Simons himself emerged from the backstage pressure cooker to greet her. Wintour's influence is woven throughout the modern history of Dior, for she was the one who recommended the previous creative director, John Galliano, for the job. For a time he made quite a success of the brand, until he was fired last year after making anti-Semitic comments in a Paris bistro.

Wintour's business recommendations are far more influential than her aesthetic pronouncements. Indeed, in light of Condé Nast chairman Si Newhouse retiring, Condé Nast CEO Townsend says he wouldn't discount the possibility that Wintour could have an expanded role within the company.

Or perhaps she'll choose to focus on her brainchild, the CFDA/Vogue Fashion Fund, which aims to help young designers build a profitable company—not just buzz. "She doesn't want to invest in someone who will not be in business five or 10 years down the road," says Steven Kolb, chief executive officer of the CFDA.

"If she believes in you, your name is on her lips," says designer Thakoon Panichgul, who was a runner-up for the fashion fund in 2006 and has become a favored designer of Michelle Obama. "If someone is looking for a collaboration opportunity, she's always looking out for designers who are part of the fashion fund. It's her baby."

All this nurturing has an immediate benefit for Wintour, of course. "She's creating the best sort of ecosystem for the continuation of Vogue," says Stephanie Phair, who once worked at the magazine and now runs the online store the Outnet. The fund, with its modest $12 million endowment, could become Wintour's legacy. Given her full attention, it could transform into a powerful foundation providing small-business loans and placing promising designers with major brands.

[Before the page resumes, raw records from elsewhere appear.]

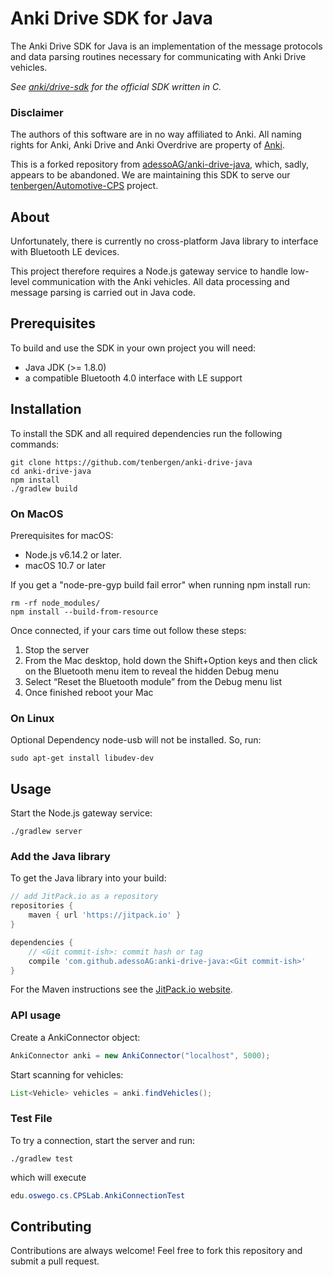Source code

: # Anki Drive SDK for Java

The Anki Drive SDK for Java is an implementation of the message protocols
and data parsing routines necessary for communicating with Anki Drive vehicles.

*See [anki/drive-sdk](https://github.com/anki/drive-sdk) for the official
SDK written in C.*

### Disclaimer
The authors of this software are in no way affiliated to Anki.
All naming rights for Anki, Anki Drive and Anki Overdrive are property of
[Anki](http://anki.com).

This is a forked repository from [adessoAG/anki-drive-java](https://github.com/adessoAG/anki-drive-java), which, sadly,
appears to be abandoned. We are maintaining this SDK to serve our [tenbergen/Automotive-CPS](https://github.com/tenbergen/Automotive-CPS) project.

## About

Unfortunately, there is currently no cross-platform Java library to interface
with Bluetooth LE devices.

This project therefore requires a Node.js gateway service to handle low-level
communication with the Anki vehicles. All data processing and message parsing
is carried out in Java code.

## Prerequisites

To build and use the SDK in your own project you will need:

- Java JDK (>= 1.8.0)
- a compatible Bluetooth 4.0 interface with LE support

## Installation

To install the SDK and all required dependencies run the following commands:

```
git clone https://github.com/tenbergen/anki-drive-java
cd anki-drive-java
npm install
./gradlew build
```

### On MacOS

Prerequisites for macOS:
- Node.js v6.14.2 or later.
- macOS 10.7 or later

If you get a "node-pre-gyp build fail error" when running npm install run:
```
rm -rf node_modules/
npm install --build-from-resource
```

Once connected, if your cars time out follow these steps:
1. Stop the server
2. From the Mac desktop, hold down the Shift+Option keys and then click on the Bluetooth menu item to reveal the hidden Debug menu
3. Select “Reset the Bluetooth module” from the Debug menu list
4. Once finished reboot your Mac

### On Linux

Optional Dependency node-usb will not be installed. So, run:
```
sudo apt-get install libudev-dev
```

## Usage

Start the Node.js gateway service:
```
./gradlew server
```

### Add the Java library

To get the Java library into your build:
```gradle
// add JitPack.io as a repository
repositories {
    maven { url 'https://jitpack.io' }
}

dependencies {
    // <Git commit-ish>: commit hash or tag
    compile 'com.github.adessoAG:anki-drive-java:<Git commit-ish>'
}
```

For the Maven instructions see the [JitPack.io website](https://jitpack.io/#adessoAG/anki-drive-java).

### API usage

Create a AnkiConnector object:
```java
AnkiConnector anki = new AnkiConnector("localhost", 5000);
```

Start scanning for vehicles:
```java
List<Vehicle> vehicles = anki.findVehicles();
```

### Test File
To try a connection, start the server and run:
```
./gradlew test
```
which will execute
```java
edu.oswego.cs.CPSLab.AnkiConnectionTest
```

## Contributing

Contributions are always welcome! Feel free to fork this repository and submit
a pull request.
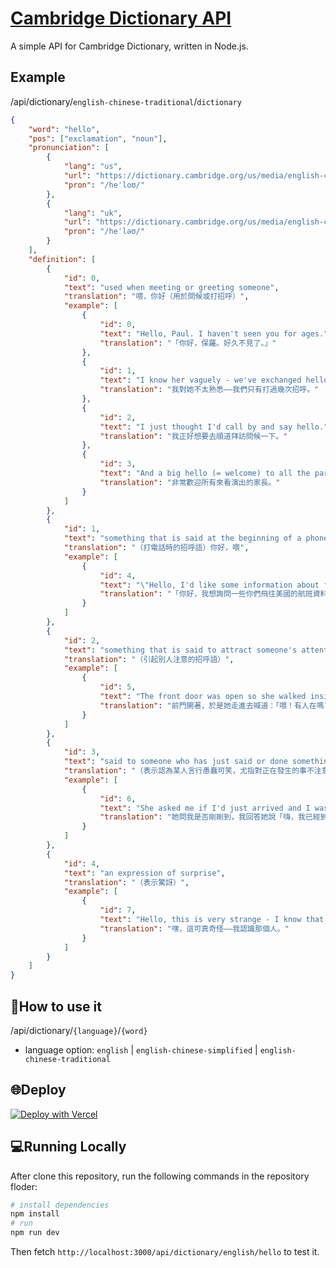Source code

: # [Cambridge Dictionary API](https://github.com/chenelias/cambridge-dictionary-api)

A simple API for Cambridge Dictionary, written in Node.js.

## Example

/api/dictionary/`english-chinese-traditional`/`dictionary`

```json
{
    "word": "hello",
    "pos": ["exclamation", "noun"],
    "pronunciation": [
        {
            "lang": "us",
            "url": "https://dictionary.cambridge.org/us/media/english-chinese-traditional/us_pron/h/hel/hello/hello.mp3",
            "pron": "/heˈloʊ/"
        },
        {
            "lang": "uk",
            "url": "https://dictionary.cambridge.org/us/media/english-chinese-traditional/uk_pron/u/ukh/ukhef/ukheft_029.mp3",
            "pron": "/heˈləʊ/"
        }
    ],
    "definition": [
        {
            "id": 0,
            "text": "used when meeting or greeting someone",
            "translation": "喂，你好（用於問候或打招呼）",
            "example": [
                {
                    "id": 0,
                    "text": "Hello, Paul. I haven't seen you for ages.",
                    "translation": "「你好，保羅。好久不見了。」"
                },
                {
                    "id": 1,
                    "text": "I know her vaguely - we've exchanged hellos a few times.",
                    "translation": "我對她不太熟悉——我們只有打過幾次招呼。"
                },
                {
                    "id": 2,
                    "text": "I just thought I'd call by and say hello.",
                    "translation": "我正好想要去順道拜訪問候一下。"
                },
                {
                    "id": 3,
                    "text": "And a big hello (= welcome) to all the parents who've come to see the show.",
                    "translation": "非常歡迎所有來看演出的家長。"
                }
            ]
        },
        {
            "id": 1,
            "text": "something that is said at the beginning of a phone conversation",
            "translation": "（打電話時的招呼語）你好，喂",
            "example": [
                {
                    "id": 4,
                    "text": "\"Hello, I'd like some information about flights to the US, please.\"",
                    "translation": "「你好，我想詢問一些你們飛往美國的航班資料。」"
                }
            ]
        },
        {
            "id": 2,
            "text": "something that is said to attract someone's attention",
            "translation": "（引起別人注意的招呼語）",
            "example": [
                {
                    "id": 5,
                    "text": "The front door was open so she walked inside and called out, \"Hello! Is there anybody in?\"",
                    "translation": "前門開著，於是她走進去喊道：「喂！有人在嗎?」"
                }
            ]
        },
        {
            "id": 3,
            "text": "said to someone who has just said or done something stupid, especially something that shows they are not noticing what is happening",
            "translation": "（表示認為某人言行愚蠢可笑，尤指對正在發生的事不注意）",
            "example": [
                {
                    "id": 6,
                    "text": "She asked me if I'd just arrived and I was like \"Hello, I've been here for an hour.\"",
                    "translation": "她問我是否剛剛到，我回答她說「嗨，我已經到這裡一個小時了。」"
                }
            ]
        },
        {
            "id": 4,
            "text": "an expression of surprise",
            "translation": "（表示驚訝）",
            "example": [
                {
                    "id": 7,
                    "text": "Hello, this is very strange - I know that man.",
                    "translation": "嘿，這可真奇怪——我認識那個人。"
                }
            ]
        }
    ]
}
```

## 📖How to use it

/api/dictionary/`{language}`/`{word}`

-   language option: `english` | `english-chinese-simplified` | `english-chinese-traditional`

## 🌐Deploy

[![Deploy with Vercel](https://vercel.com/button)](https://vercel.com/new/clone?repository-url=https://github.com/chenelias/cambridge-dictionary-api/)

## 💻Running Locally

After clone this repository, run the following commands in the repository floder:

```bash
# install dependencies
npm install
# run
npm run dev
```

Then fetch `http://localhost:3000/api/dictionary/english/hello` to test it.
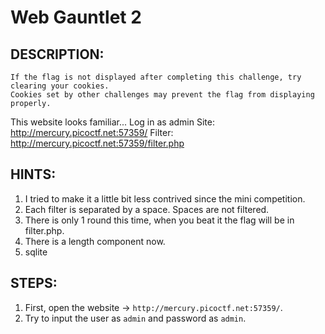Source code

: # Web Gauntlet 2
## DESCRIPTION:
```
If the flag is not displayed after completing this challenge, try clearing your cookies. 
Cookies set by other challenges may prevent the flag from displaying properly.
```
This website looks familiar... 
Log in as admin Site: http://mercury.picoctf.net:57359/ Filter: http://mercury.picoctf.net:57359/filter.php
## HINTS:
1. I tried to make it a little bit less contrived since the mini competition.
2. Each filter is separated by a space. Spaces are not filtered.
3. There is only 1 round this time, when you beat it the flag will be in filter.php.
4. There is a length component now.
5. sqlite
## STEPS:
1. First, open the website -> `http://mercury.picoctf.net:57359/`.
2. Try to input the user as `admin` and password as `admin`.




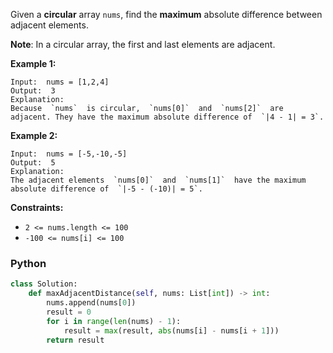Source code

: Given a  **circular**  array  `nums`, find the  **maximum**  absolute difference between adjacent elements.

**Note**: In a circular array, the first and last elements are adjacent.

**Example 1:**

```
Input:  nums = [1,2,4]
Output:  3
Explanation:
Because  `nums`  is circular,  `nums[0]`  and  `nums[2]`  are adjacent. They have the maximum absolute difference of  `|4 - 1| = 3`.
```

**Example 2:**

```
Input:  nums = [-5,-10,-5]
Output:  5
Explanation:
The adjacent elements  `nums[0]`  and  `nums[1]`  have the maximum absolute difference of  `|-5 - (-10)| = 5`.
```

**Constraints:**

- `2 <= nums.length <= 100`
- `-100 <= nums[i] <= 100`

### Python

```py
class Solution:
    def maxAdjacentDistance(self, nums: List[int]) -> int:
        nums.append(nums[0])
        result = 0
        for i in range(len(nums) - 1):
            result = max(result, abs(nums[i] - nums[i + 1]))
        return result
```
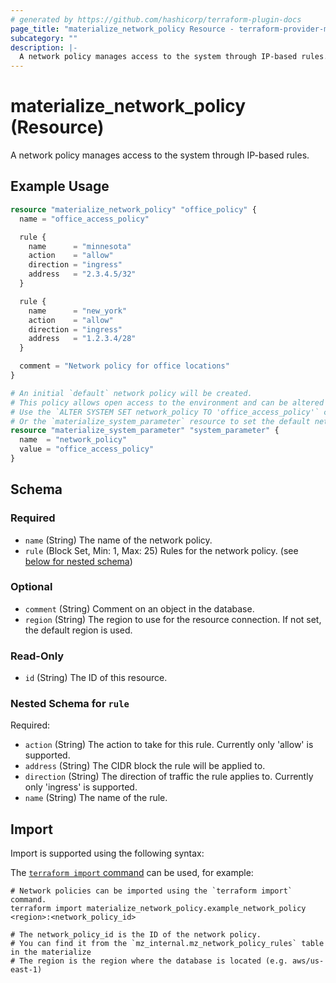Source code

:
 ```yaml
---
# generated by https://github.com/hashicorp/terraform-plugin-docs
page_title: "materialize_network_policy Resource - terraform-provider-materialize"
subcategory: ""
description: |-
  A network policy manages access to the system through IP-based rules.
---
```


# materialize_network_policy (Resource)

A network policy manages access to the system through IP-based rules.

## Example Usage

```terraform
resource "materialize_network_policy" "office_policy" {
  name = "office_access_policy"

  rule {
    name      = "minnesota"
    action    = "allow"
    direction = "ingress"
    address   = "2.3.4.5/32"
  }

  rule {
    name      = "new_york"
    action    = "allow"
    direction = "ingress"
    address   = "1.2.3.4/28"
  }

  comment = "Network policy for office locations"
}

# An initial `default` network policy will be created.
# This policy allows open access to the environment and can be altered by a `superuser`.
# Use the `ALTER SYSTEM SET network_policy TO 'office_access_policy'` command.
# Or the `materialize_system_parameter` resource to set the default network policy.
resource "materialize_system_parameter" "system_parameter" {
  name  = "network_policy"
  value = "office_access_policy"
}
```

<!-- schema generated by tfplugindocs -->
## Schema

### Required

- `name` (String) The name of the network policy.
- `rule` (Block Set, Min: 1, Max: 25) Rules for the network policy. (see [below for nested schema](#nestedblock--rule))

### Optional

- `comment` (String) Comment on an object in the database.
- `region` (String) The region to use for the resource connection. If not set, the default region is used.

### Read-Only

- `id` (String) The ID of this resource.

<a id="nestedblock--rule"></a>
### Nested Schema for `rule`

Required:

- `action` (String) The action to take for this rule. Currently only 'allow' is supported.
- `address` (String) The CIDR block the rule will be applied to.
- `direction` (String) The direction of traffic the rule applies to. Currently only 'ingress' is supported.
- `name` (String) The name of the rule.

## Import

Import is supported using the following syntax:

The [`terraform import` command](https://developer.hashicorp.com/terraform/cli/commands/import) can be used, for example:

```shell
# Network policies can be imported using the `terraform import` command.
terraform import materialize_network_policy.example_network_policy <region>:<network_policy_id>

# The network_policy_id is the ID of the network policy.
# You can find it from the `mz_internal.mz_network_policy_rules` table in the materialize
# The region is the region where the database is located (e.g. aws/us-east-1)
```
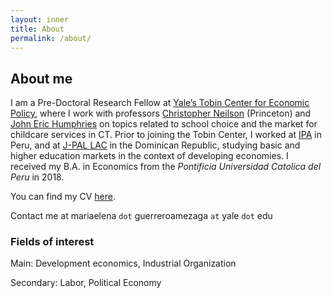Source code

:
 ```yaml
---
layout: inner
title: About
permalink: /about/
---
```

## About me

I am a Pre-Doctoral Research Fellow at [Yale’s Tobin Center for Economic Policy](https://tobin.yale.edu/), where I work with professors [Christopher Neilson](https://christopherneilson.github.io/) (Princeton) and [John Eric Humphries](http://johnerichumphries.com/) on topics related to school choice and the market for childcare services in CT. Prior to joining the Tobin Center, I worked at [IPA](http://www.poverty-action.org/study/information-about-returns-post-primary-education-peru) in Peru, and at [J-PAL LAC](https://www.povertyactionlab.org/latin-america-caribbean) in the Dominican Republic, studying basic and higher education markets in the context of developing economies. I received my B.A. in Economics from the _Pontificia Universidad Catolica del Peru_ in 2018.

You can find my CV [here](https://www.dropbox.com/s/35jr9v6ady2yswp/CV_Guerrero_2020v2.pdf?raw=1).

Contact me at mariaelena `dot` guerreroamezaga `at` yale `dot` edu

### Fields of interest

Main: Development economics, Industrial Organization

Secondary: Labor, Political Economy

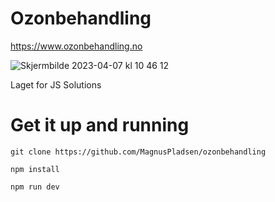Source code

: # Ozonbehandling
https://www.ozonbehandling.no

![Skjermbilde 2023-04-07 kl  10 46 12](https://user-images.githubusercontent.com/93226629/230576318-4a3eba07-edff-43e0-85d5-42cea6ecdde5.png)


Laget for JS Solutions

# Get it up and running

```git clone https://github.com/MagnusPladsen/ozonbehandling```

```npm install```

```npm run dev```
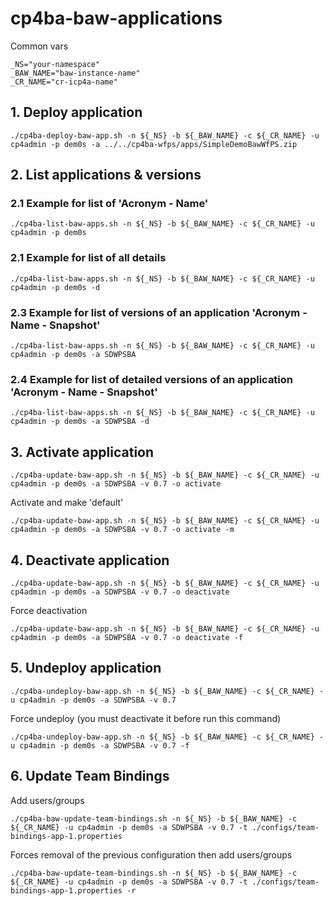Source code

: # cp4ba-baw-applications

Common vars
```
_NS="your-namespace"
_BAW_NAME="baw-instance-name"
_CR_NAME="cr-icp4a-name"
```

## 1. Deploy application
```
./cp4ba-deploy-baw-app.sh -n ${_NS} -b ${_BAW_NAME} -c ${_CR_NAME} -u cp4admin -p dem0s -a ../../cp4ba-wfps/apps/SimpleDemoBawWfPS.zip
```

## 2. List applications & versions

### 2.1 Example for list of 'Acronym - Name'
```
./cp4ba-list-baw-apps.sh -n ${_NS} -b ${_BAW_NAME} -c ${_CR_NAME} -u cp4admin -p dem0s
```

### 2.1 Example for list of all details
```
./cp4ba-list-baw-apps.sh -n ${_NS} -b ${_BAW_NAME} -c ${_CR_NAME} -u cp4admin -p dem0s -d
```

### 2.3 Example for list of versions of an application 'Acronym - Name - Snapshot'
```
./cp4ba-list-baw-apps.sh -n ${_NS} -b ${_BAW_NAME} -c ${_CR_NAME} -u cp4admin -p dem0s -a SDWPSBA
```

### 2.4 Example for list of detailed versions of an application 'Acronym - Name - Snapshot'
```
./cp4ba-list-baw-apps.sh -n ${_NS} -b ${_BAW_NAME} -c ${_CR_NAME} -u cp4admin -p dem0s -a SDWPSBA -d
```


## 3. Activate application
```
./cp4ba-update-baw-app.sh -n ${_NS} -b ${_BAW_NAME} -c ${_CR_NAME} -u cp4admin -p dem0s -a SDWPSBA -v 0.7 -o activate
```

Activate and make 'default'
```
./cp4ba-update-baw-app.sh -n ${_NS} -b ${_BAW_NAME} -c ${_CR_NAME} -u cp4admin -p dem0s -a SDWPSBA -v 0.7 -o activate -m
```


## 4. Deactivate application
```
./cp4ba-update-baw-app.sh -n ${_NS} -b ${_BAW_NAME} -c ${_CR_NAME} -u cp4admin -p dem0s -a SDWPSBA -v 0.7 -o deactivate
```

Force deactivation
```
./cp4ba-update-baw-app.sh -n ${_NS} -b ${_BAW_NAME} -c ${_CR_NAME} -u cp4admin -p dem0s -a SDWPSBA -v 0.7 -o deactivate -f
```

## 5. Undeploy application
```
./cp4ba-undeploy-baw-app.sh -n ${_NS} -b ${_BAW_NAME} -c ${_CR_NAME} -u cp4admin -p dem0s -a SDWPSBA -v 0.7
```

Force undeploy (you must deactivate it before run this command)
```
./cp4ba-undeploy-baw-app.sh -n ${_NS} -b ${_BAW_NAME} -c ${_CR_NAME} -u cp4admin -p dem0s -a SDWPSBA -v 0.7 -f
```

## 6. Update Team Bindings
Add users/groups
```
./cp4ba-baw-update-team-bindings.sh -n ${_NS} -b ${_BAW_NAME} -c ${_CR_NAME} -u cp4admin -p dem0s -a SDWPSBA -v 0.7 -t ./configs/team-bindings-app-1.properties

```
Forces removal of the previous configuration then add users/groups
```
./cp4ba-baw-update-team-bindings.sh -n ${_NS} -b ${_BAW_NAME} -c ${_CR_NAME} -u cp4admin -p dem0s -a SDWPSBA -v 0.7 -t ./configs/team-bindings-app-1.properties -r

```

Or perhaps she could be convinced to dedicate more time to philanthropy, following in the footsteps of her family: her mother was engaged in charitable work, and two siblings are immersed in social do-gooding in London. Her fingerprints already are everywhere at the Met's Costume Institute, from its signature exhibitions to the gala. Wintour's unsentimental fundraising for the Met—which is focused not only on how much money is raised but also on making sure it comes from the right people—has financed a remodel of the galleries and sparked upticks in overall membership and attendance. In 2011 she was elected to the board of trustees.

In August Wintour attended an Obama fundraiser at the Westport, Conn., home of Weinstein and his wife, Marchesa codesigner Georgina Chapman. The president greeted the 60 dinner guests and thanked the movie mogul and his wife for their support. He gave shout-outs to the host committee, praising actress Anne Hathaway for her role in The Dark Knight Rises, swooning over actress Joanne Woodward, and admiring Sorkin's prose.

He made no mention of Wintour, who was seated next to Sorkin, her sunglasses propped on the table in front of her.

Still, within diplomatic circles, the idea of an Ambassador Wintour retains modest currency, mostly due to her unflagging support of the president. Indeed the current ambassador to the U.K.'s royal Court of St. James's, Louis B. Susman—a retired Chicago investment banker—was so renowned in Obamaland for his fundraising ferocity that he was nicknamed "the vacuum cleaner." While he has subsequently been praised for his diplomacy, Susman was initially derided as just the latest in a scurrilous tradition of political appointees who earned his job through check writing and bundling.

"The 'political appointment' is more of a gamble until they're put to the test," says Meyer, the former British ambassador to the U.S. "Some have been very great successes. Others have been less so." A true diplomat, Meyer declines to discuss the failures.

Contrary to popular assumptions, the role of ambassador does not require a foreign-policy background, as there is a staff of experts. Instead, one needs a "knack for creating a network of influence."

"You need a quick mind, hard head, strong stomach, warm smile, and a cold eye," Meyer says. "The shy do not prosper in this environment."

Immense personal wealth—the kind defined by capital gains, not a biweekly Condé Nast salary and Vogue clothing allowance—is helpful for meeting the social obligations. So is having a spouse. And in Paris, language skills are a must.

Wintour is said to be "conversational" in French.